Graph Embedding via High Dimensional Model Representation for Hyperspectral Images


Creative Commons License

Taşkın Kaya G. , Camps-Valls G.

IEEE TRANSACTIONS ON GEOSCIENCE AND REMOTE SENSING, vol.60, 2022 (Journal Indexed in SCI) identifier identifier

  • Publication Type: Article / Article
  • Volume: 60
  • Publication Date: 2022
  • Doi Number: 10.1109/tgrs.2021.3133957
  • Title of Journal : IEEE TRANSACTIONS ON GEOSCIENCE AND REMOTE SENSING
  • Keywords: Hyperspectral imaging, Manifold learning, Germanium, Manifolds, Kernel, Laplace equations, Eigenvalues and eigenfunctions, Dimensionality reduction (DR), feature extraction, hyperspectral image (HSI) classification, manifold learning, manifold, out-of-sample (OOS) problem, spectral embedding, DISCRIMINANT-ANALYSIS, CLASSIFICATION, REDUCTION, EXTENSIONS, EIGENMAPS, FRAMEWORK

Abstract

Learning the manifold structure of remote sensing images is of paramount relevance for modeling and understanding processes, as well as encapsulating the high dimensionality in a reduced set of informative features for subsequent classification, regression, or unmixing. Manifold learning methods have shown excellent performance when dealing with hyperspectral image (HSI) analysis, but, unless specifically designed, they cannot provide an explicit embedding map readily applicable to out-of-sample (OOS) data.
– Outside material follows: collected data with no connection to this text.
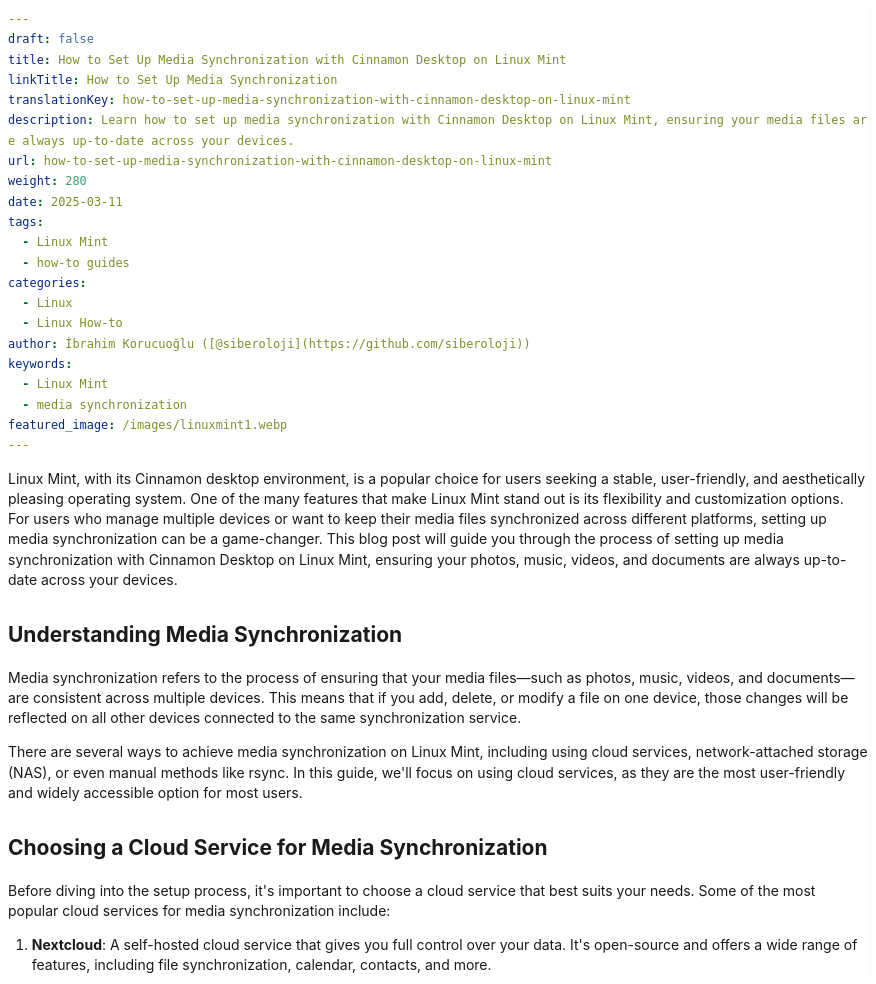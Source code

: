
 ```yaml
---
draft: false
title: How to Set Up Media Synchronization with Cinnamon Desktop on Linux Mint
linkTitle: How to Set Up Media Synchronization
translationKey: how-to-set-up-media-synchronization-with-cinnamon-desktop-on-linux-mint
description: Learn how to set up media synchronization with Cinnamon Desktop on Linux Mint, ensuring your media files are always up-to-date across your devices.
url: how-to-set-up-media-synchronization-with-cinnamon-desktop-on-linux-mint
weight: 280
date: 2025-03-11
tags:
  - Linux Mint
  - how-to guides
categories:
  - Linux
  - Linux How-to
author: İbrahim Korucuoğlu ([@siberoloji](https://github.com/siberoloji))
keywords:
  - Linux Mint
  - media synchronization
featured_image: /images/linuxmint1.webp
---
```

Linux Mint, with its Cinnamon desktop environment, is a popular choice for users seeking a stable, user-friendly, and aesthetically pleasing operating system. One of the many features that make Linux Mint stand out is its flexibility and customization options. For users who manage multiple devices or want to keep their media files synchronized across different platforms, setting up media synchronization can be a game-changer. This blog post will guide you through the process of setting up media synchronization with Cinnamon Desktop on Linux Mint, ensuring your photos, music, videos, and documents are always up-to-date across your devices.

## Understanding Media Synchronization

Media synchronization refers to the process of ensuring that your media files—such as photos, music, videos, and documents—are consistent across multiple devices. This means that if you add, delete, or modify a file on one device, those changes will be reflected on all other devices connected to the same synchronization service.

There are several ways to achieve media synchronization on Linux Mint, including using cloud services, network-attached storage (NAS), or even manual methods like rsync. In this guide, we'll focus on using cloud services, as they are the most user-friendly and widely accessible option for most users.

## Choosing a Cloud Service for Media Synchronization

Before diving into the setup process, it's important to choose a cloud service that best suits your needs. Some of the most popular cloud services for media synchronization include:

1. **Nextcloud**: A self-hosted cloud service that gives you full control over your data. It's open-source and offers a wide range of features, including file synchronization, calendar, contacts, and more.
A common assumption to deal with the problem is that the transformation between the high-dimensional input space and the latent space (typically low) is linear. This is a particularly strong assumption, especially when dealing with HSIs due to the well-known nonlinear nature of the data. To address this problem, a manifold learning method based on high-dimensional model representation (HDMR) is proposed, which enables a nonlinear embedding function to project OOS samples into the latent space. The proposed method is compared to manifold learning methods along with their linear counterparts and achieves promising performance in terms of classification accuracy for a representative set of HSIs.